On September 21, 1962, Maj. C. R. Hart of the air force Public Information Office responded to a letter from a New York State resident about the UFO. Air force records, he said, listed the April 18 Nevada sighting as “insufficient data” but stated that the object’s movement suggested a “U-2 or high balloon.” He also stated that it was “not intercepted or fired upon.” All of the claims and suggestions in this letter were entirely wrong. A U-2 is fast, but not Mach 7 fast, and the idea of a balloon causing the sighting was absurd. Moreover, the juxtaposition of a U-2 and balloon as alternate explanations was nonsensical: their respective movements and speeds were totally distinct.

For the next few years, only Frank Edwards mentioned this incident, and he confined himself to the Sun article. Much later, Kevin Randle dug deeper, interviewed many witnesses, and reviewed the Blue Book files, where he discovered the time discrepancy. Randle also communicated with an anonymous man who claimed to be an officer at Nellis AFB at the time of the crash. He and thirty others, claimed the man, were driven into the desert early the next morning to retrieve the crash debris. They were loaded into a bus with blacked-out windows, but one window was not entirely covered, and the man claimed to have seen a damaged saucer-shaped craft.
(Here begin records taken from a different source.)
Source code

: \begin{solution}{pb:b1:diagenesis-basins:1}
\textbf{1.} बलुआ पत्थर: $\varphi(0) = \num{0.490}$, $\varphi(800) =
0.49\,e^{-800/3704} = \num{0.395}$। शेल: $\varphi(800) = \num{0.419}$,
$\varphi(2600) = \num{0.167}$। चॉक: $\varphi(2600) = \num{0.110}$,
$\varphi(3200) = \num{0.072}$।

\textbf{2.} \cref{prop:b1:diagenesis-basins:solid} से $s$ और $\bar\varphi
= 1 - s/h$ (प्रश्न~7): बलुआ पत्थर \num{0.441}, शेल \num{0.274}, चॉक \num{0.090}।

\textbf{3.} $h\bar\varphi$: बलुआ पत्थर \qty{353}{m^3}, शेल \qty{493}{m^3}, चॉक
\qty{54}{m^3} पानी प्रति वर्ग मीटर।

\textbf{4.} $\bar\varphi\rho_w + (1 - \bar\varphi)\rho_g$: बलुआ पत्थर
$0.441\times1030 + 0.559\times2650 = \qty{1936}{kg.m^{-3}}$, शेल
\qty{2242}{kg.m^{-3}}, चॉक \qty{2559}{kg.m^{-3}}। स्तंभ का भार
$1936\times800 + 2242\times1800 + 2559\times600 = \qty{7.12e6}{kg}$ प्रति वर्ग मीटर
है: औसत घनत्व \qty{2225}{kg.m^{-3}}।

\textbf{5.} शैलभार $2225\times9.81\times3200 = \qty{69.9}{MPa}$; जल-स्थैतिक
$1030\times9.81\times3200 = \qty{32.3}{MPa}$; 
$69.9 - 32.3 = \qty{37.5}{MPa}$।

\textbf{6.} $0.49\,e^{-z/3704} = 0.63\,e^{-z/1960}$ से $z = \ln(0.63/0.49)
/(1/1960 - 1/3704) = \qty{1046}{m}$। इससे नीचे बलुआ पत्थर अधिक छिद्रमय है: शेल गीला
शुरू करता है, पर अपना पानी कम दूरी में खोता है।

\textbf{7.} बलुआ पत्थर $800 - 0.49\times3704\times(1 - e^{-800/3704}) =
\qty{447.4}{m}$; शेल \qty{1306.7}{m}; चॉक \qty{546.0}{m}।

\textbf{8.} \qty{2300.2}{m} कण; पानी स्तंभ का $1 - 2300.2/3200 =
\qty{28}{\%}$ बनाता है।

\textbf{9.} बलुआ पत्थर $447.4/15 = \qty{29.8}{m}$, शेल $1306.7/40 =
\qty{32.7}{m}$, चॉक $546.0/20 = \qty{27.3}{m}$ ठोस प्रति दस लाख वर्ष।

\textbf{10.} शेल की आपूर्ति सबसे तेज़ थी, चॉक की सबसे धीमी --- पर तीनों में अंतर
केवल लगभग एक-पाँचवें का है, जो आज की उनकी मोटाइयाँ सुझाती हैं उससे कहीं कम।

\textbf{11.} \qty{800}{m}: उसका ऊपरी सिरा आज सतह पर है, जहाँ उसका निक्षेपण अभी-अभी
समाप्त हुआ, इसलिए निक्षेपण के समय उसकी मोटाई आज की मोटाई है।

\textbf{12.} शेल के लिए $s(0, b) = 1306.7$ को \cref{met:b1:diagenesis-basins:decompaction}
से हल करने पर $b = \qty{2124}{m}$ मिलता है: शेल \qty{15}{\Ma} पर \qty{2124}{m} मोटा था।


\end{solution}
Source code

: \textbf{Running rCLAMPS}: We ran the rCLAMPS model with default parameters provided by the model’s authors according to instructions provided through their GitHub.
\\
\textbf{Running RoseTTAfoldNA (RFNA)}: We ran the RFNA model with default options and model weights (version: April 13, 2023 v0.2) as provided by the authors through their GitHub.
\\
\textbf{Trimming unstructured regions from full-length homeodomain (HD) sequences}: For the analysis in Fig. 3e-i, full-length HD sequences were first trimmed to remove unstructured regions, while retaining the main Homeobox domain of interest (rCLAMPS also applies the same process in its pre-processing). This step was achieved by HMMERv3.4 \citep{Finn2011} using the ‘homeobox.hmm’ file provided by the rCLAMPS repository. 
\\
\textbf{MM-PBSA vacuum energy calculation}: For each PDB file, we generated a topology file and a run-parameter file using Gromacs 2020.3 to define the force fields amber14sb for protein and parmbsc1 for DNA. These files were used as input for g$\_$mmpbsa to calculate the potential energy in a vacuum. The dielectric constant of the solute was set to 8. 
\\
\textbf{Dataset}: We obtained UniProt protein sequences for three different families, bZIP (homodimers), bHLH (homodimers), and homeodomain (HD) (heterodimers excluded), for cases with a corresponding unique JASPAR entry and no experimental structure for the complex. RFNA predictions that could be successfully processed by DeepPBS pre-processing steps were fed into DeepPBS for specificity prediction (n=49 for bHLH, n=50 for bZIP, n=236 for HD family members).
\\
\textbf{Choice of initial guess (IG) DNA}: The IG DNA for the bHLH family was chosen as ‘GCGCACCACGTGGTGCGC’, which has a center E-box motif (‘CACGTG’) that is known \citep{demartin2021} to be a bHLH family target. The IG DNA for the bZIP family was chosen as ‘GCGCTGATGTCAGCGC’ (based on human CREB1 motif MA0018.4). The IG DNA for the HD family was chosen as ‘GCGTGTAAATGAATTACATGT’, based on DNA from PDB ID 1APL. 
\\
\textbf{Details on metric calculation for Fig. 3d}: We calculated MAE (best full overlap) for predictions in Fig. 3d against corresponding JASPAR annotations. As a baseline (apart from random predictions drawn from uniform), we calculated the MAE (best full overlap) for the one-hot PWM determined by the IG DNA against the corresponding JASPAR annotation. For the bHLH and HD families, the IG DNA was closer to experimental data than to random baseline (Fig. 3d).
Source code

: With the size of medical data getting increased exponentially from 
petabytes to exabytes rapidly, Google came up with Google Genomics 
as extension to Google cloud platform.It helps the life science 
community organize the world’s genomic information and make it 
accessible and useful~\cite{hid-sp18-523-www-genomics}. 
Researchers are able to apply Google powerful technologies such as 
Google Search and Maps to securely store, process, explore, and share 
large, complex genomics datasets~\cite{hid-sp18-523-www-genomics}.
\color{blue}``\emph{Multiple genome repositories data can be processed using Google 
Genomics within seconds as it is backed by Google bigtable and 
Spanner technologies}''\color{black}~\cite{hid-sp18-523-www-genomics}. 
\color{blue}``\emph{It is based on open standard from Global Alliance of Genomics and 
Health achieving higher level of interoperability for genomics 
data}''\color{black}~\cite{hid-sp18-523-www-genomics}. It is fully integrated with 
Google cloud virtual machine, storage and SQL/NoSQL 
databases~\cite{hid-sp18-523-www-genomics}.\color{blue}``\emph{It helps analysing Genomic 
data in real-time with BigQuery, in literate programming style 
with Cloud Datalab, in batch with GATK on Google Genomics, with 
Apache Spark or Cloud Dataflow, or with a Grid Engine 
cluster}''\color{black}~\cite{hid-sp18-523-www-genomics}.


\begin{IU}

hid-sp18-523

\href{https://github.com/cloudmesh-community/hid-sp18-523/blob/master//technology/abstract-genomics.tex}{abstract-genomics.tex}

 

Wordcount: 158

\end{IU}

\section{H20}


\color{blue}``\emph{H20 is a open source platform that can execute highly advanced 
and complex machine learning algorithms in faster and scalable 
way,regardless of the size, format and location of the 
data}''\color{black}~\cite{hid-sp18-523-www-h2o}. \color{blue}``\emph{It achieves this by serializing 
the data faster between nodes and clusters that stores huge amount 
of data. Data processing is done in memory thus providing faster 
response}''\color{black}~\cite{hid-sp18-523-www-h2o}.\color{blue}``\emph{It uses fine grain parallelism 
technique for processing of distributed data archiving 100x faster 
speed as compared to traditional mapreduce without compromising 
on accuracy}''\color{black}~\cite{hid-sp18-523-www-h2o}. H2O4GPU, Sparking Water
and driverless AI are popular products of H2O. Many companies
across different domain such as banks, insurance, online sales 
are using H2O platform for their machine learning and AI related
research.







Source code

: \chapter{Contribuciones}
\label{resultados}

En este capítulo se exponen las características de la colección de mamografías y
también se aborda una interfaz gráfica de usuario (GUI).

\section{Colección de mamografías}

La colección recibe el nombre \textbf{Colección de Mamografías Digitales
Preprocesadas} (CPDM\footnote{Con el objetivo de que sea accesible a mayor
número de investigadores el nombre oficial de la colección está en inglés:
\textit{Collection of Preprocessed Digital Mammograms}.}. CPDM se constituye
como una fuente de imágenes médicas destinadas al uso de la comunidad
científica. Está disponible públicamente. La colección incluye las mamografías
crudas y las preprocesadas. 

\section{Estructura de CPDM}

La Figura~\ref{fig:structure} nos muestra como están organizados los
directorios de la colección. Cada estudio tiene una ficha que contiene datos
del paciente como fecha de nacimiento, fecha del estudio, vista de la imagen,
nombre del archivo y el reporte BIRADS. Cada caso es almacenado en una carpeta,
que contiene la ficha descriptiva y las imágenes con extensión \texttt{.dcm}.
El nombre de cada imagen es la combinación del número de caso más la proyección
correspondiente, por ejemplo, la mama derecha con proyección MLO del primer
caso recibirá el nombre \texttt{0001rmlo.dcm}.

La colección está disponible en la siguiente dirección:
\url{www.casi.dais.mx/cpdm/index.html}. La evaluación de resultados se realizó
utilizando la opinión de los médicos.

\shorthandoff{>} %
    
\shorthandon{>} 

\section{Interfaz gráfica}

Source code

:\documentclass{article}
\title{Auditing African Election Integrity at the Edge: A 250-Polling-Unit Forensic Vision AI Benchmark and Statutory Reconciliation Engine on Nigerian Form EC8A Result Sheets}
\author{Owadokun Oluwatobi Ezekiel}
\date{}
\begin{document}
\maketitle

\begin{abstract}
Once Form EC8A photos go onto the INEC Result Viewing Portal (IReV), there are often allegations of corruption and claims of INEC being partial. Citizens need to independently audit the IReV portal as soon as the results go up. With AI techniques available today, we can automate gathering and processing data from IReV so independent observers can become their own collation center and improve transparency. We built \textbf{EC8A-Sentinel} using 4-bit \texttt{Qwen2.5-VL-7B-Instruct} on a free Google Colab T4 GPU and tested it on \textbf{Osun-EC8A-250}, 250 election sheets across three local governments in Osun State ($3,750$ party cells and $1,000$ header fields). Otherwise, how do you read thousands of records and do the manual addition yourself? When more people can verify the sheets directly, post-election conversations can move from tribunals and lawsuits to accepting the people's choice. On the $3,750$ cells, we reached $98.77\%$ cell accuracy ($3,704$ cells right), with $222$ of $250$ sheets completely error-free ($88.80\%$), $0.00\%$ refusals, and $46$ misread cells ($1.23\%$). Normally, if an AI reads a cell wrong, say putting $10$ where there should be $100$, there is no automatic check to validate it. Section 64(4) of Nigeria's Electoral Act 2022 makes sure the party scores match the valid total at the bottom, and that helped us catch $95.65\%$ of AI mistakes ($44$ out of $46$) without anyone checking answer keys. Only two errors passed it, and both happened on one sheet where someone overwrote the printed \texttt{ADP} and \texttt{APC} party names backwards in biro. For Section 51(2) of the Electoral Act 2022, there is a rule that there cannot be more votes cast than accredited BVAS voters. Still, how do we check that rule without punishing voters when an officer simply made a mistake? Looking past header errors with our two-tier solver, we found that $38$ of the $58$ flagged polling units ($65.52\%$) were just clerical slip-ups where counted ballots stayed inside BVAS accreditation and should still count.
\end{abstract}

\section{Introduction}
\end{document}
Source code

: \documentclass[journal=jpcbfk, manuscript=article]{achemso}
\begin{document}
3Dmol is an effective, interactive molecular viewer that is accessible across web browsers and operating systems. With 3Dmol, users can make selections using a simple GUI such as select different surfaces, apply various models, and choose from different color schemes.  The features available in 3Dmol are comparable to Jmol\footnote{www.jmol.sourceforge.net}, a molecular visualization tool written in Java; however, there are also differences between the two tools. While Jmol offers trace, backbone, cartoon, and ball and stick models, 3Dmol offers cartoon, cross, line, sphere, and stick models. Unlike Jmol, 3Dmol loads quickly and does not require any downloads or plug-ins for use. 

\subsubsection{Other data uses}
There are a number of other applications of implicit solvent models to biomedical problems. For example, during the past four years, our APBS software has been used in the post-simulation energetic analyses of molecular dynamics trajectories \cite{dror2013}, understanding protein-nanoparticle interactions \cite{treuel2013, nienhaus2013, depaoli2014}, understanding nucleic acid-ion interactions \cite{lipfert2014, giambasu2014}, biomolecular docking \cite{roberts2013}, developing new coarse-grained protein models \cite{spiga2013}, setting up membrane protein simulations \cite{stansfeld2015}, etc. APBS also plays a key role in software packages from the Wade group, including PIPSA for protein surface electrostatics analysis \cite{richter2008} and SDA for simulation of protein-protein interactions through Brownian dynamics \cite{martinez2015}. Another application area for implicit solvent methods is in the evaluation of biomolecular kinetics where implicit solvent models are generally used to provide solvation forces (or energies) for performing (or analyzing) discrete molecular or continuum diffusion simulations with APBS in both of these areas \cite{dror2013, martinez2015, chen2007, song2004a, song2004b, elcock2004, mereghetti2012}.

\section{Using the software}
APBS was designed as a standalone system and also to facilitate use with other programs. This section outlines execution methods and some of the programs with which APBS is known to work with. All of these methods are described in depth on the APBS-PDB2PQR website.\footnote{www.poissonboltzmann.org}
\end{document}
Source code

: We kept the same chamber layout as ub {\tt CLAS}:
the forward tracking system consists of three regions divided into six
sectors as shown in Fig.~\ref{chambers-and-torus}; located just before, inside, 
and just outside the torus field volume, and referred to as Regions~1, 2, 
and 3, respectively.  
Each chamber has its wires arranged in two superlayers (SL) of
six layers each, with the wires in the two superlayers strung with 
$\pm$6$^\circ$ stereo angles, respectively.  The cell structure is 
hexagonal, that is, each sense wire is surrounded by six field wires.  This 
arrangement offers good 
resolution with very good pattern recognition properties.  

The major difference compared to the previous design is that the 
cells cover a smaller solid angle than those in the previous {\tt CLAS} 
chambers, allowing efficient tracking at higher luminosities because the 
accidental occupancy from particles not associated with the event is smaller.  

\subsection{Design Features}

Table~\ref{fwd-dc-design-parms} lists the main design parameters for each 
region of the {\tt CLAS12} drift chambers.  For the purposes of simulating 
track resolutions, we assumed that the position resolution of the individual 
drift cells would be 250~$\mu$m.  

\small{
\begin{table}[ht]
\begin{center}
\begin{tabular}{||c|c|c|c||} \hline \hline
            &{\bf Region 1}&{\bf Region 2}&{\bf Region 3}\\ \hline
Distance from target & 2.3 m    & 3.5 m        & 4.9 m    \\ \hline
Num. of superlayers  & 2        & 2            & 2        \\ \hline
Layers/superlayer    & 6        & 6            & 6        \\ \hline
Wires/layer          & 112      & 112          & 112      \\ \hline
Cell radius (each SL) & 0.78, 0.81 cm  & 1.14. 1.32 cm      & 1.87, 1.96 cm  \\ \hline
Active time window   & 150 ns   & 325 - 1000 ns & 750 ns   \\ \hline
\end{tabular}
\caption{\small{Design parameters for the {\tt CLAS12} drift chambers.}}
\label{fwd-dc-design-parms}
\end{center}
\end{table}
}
Although no independent source has confirmed the story, we may at least acknowledge that an object able to scramble jet interceptors from two air bases, and apparently crashed, would warrant a top-level military retrieval. This much is clear: a UFO did crash or explode near Las Vegas on the evening of April 18, 1962, and the air force hid the event from the public and in its official records. Precisely what crashed remains unknown, but the pursuit of the object by U.S. jets appears to preclude natural phenomenon or American experimental aircraft as the explanation.